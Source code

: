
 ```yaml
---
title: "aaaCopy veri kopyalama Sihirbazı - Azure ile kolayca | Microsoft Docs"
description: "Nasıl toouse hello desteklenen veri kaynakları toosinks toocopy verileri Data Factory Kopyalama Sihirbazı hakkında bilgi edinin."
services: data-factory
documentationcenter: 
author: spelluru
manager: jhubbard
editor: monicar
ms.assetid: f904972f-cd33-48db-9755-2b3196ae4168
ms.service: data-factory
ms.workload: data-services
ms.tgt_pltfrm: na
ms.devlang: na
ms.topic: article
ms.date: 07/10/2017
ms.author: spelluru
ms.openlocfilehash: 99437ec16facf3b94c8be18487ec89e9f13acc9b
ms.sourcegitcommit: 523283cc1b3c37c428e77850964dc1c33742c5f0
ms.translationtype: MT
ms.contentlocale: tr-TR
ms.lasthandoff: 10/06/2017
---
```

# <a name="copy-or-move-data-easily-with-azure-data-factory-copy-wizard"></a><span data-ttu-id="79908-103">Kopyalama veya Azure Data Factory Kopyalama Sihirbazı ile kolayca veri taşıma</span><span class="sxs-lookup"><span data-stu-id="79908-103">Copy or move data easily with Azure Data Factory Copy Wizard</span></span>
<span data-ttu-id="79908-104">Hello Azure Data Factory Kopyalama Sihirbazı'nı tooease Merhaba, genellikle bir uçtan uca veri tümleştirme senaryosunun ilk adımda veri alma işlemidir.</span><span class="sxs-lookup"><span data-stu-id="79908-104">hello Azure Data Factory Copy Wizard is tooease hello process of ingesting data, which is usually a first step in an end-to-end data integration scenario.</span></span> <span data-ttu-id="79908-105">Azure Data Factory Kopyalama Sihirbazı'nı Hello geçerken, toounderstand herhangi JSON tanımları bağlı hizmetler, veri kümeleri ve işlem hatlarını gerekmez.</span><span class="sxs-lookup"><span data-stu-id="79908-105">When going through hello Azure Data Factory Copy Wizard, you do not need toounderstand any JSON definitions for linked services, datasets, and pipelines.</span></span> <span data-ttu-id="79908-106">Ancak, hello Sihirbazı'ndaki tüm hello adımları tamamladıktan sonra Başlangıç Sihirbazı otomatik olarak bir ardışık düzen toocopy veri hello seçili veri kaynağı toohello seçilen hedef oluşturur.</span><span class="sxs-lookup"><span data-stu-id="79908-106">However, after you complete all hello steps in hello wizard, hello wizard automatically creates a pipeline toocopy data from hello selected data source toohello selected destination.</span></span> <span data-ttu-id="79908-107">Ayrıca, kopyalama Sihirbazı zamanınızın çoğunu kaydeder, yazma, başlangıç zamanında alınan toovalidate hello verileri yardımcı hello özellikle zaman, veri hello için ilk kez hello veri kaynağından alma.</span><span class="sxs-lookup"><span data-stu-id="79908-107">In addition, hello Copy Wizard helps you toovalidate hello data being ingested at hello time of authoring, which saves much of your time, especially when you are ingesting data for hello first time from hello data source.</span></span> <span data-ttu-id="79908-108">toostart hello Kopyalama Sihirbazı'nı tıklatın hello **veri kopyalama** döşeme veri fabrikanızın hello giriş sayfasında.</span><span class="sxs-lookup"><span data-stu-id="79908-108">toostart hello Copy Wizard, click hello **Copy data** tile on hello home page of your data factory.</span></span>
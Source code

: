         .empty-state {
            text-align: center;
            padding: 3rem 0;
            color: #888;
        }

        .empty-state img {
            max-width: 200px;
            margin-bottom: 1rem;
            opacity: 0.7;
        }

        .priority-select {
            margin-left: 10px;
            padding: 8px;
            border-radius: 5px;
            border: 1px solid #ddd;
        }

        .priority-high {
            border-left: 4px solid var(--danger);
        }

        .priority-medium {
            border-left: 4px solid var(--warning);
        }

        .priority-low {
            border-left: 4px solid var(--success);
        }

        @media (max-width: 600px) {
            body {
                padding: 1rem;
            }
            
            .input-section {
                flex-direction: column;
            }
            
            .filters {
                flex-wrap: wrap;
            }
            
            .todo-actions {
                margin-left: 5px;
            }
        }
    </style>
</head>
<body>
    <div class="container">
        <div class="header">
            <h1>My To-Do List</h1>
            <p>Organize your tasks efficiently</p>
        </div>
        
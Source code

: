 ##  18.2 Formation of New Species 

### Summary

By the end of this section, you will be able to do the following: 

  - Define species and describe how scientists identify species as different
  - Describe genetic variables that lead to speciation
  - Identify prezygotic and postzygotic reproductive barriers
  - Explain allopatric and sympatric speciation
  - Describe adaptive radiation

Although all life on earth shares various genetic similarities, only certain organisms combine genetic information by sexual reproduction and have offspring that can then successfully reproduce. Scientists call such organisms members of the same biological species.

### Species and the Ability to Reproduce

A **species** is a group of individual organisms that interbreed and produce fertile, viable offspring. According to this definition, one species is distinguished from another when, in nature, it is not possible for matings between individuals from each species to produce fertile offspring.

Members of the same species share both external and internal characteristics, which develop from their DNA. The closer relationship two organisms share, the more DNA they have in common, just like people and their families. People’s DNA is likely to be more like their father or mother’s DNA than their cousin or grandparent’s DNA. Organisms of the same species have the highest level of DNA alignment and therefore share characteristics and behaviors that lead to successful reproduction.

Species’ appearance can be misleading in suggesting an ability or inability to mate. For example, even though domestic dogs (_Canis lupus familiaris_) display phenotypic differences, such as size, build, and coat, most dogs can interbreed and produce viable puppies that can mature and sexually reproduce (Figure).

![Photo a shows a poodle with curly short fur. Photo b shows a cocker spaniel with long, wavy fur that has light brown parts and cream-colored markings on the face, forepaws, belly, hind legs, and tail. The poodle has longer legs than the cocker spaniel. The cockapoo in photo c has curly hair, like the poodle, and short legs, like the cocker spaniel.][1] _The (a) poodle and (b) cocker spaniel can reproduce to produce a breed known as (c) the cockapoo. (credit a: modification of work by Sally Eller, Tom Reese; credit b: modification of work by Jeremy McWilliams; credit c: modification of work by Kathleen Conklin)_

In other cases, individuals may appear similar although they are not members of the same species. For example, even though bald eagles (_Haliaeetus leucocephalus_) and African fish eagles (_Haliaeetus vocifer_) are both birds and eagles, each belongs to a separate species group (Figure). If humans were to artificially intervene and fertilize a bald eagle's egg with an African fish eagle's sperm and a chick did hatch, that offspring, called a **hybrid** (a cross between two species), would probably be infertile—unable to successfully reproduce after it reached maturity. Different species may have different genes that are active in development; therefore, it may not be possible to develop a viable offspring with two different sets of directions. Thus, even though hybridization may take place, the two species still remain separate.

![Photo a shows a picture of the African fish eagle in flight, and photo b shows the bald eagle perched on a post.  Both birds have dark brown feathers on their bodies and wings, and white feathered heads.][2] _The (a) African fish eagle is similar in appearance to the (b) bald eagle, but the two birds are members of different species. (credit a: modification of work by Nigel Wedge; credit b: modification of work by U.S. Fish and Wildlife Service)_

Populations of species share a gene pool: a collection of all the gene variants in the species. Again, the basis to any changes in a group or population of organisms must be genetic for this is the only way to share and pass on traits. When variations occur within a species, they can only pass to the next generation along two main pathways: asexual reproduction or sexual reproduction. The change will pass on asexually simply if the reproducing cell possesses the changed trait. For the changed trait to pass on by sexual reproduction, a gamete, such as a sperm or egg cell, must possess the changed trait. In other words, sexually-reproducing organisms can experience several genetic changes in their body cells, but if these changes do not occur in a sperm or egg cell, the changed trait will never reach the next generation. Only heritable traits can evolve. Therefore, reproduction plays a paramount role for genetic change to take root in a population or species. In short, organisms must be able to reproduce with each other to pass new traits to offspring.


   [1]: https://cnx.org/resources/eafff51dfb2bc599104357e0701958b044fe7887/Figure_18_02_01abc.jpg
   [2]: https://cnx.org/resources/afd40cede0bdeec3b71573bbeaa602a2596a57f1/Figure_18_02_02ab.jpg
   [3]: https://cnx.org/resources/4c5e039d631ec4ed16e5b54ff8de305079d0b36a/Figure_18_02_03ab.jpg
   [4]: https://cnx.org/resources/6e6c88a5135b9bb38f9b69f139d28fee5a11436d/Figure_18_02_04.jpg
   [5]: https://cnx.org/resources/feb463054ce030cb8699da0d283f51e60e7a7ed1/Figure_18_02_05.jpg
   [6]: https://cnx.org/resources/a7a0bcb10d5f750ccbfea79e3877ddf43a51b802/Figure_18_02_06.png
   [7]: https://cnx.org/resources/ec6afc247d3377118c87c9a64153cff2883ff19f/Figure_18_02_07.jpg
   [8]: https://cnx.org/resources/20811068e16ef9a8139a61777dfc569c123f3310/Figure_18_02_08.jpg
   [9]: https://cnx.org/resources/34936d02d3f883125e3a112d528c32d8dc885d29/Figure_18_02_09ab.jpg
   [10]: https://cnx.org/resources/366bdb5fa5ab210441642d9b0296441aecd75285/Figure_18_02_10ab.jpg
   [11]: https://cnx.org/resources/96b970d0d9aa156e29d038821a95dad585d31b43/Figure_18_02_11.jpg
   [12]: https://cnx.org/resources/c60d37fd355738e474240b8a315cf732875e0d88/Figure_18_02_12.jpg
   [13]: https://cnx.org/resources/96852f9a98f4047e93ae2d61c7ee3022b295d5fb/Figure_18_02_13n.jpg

*****

Try it >> Across all the material above, work out how many lines hold the word "left", and answer with that number only.

Result >> 5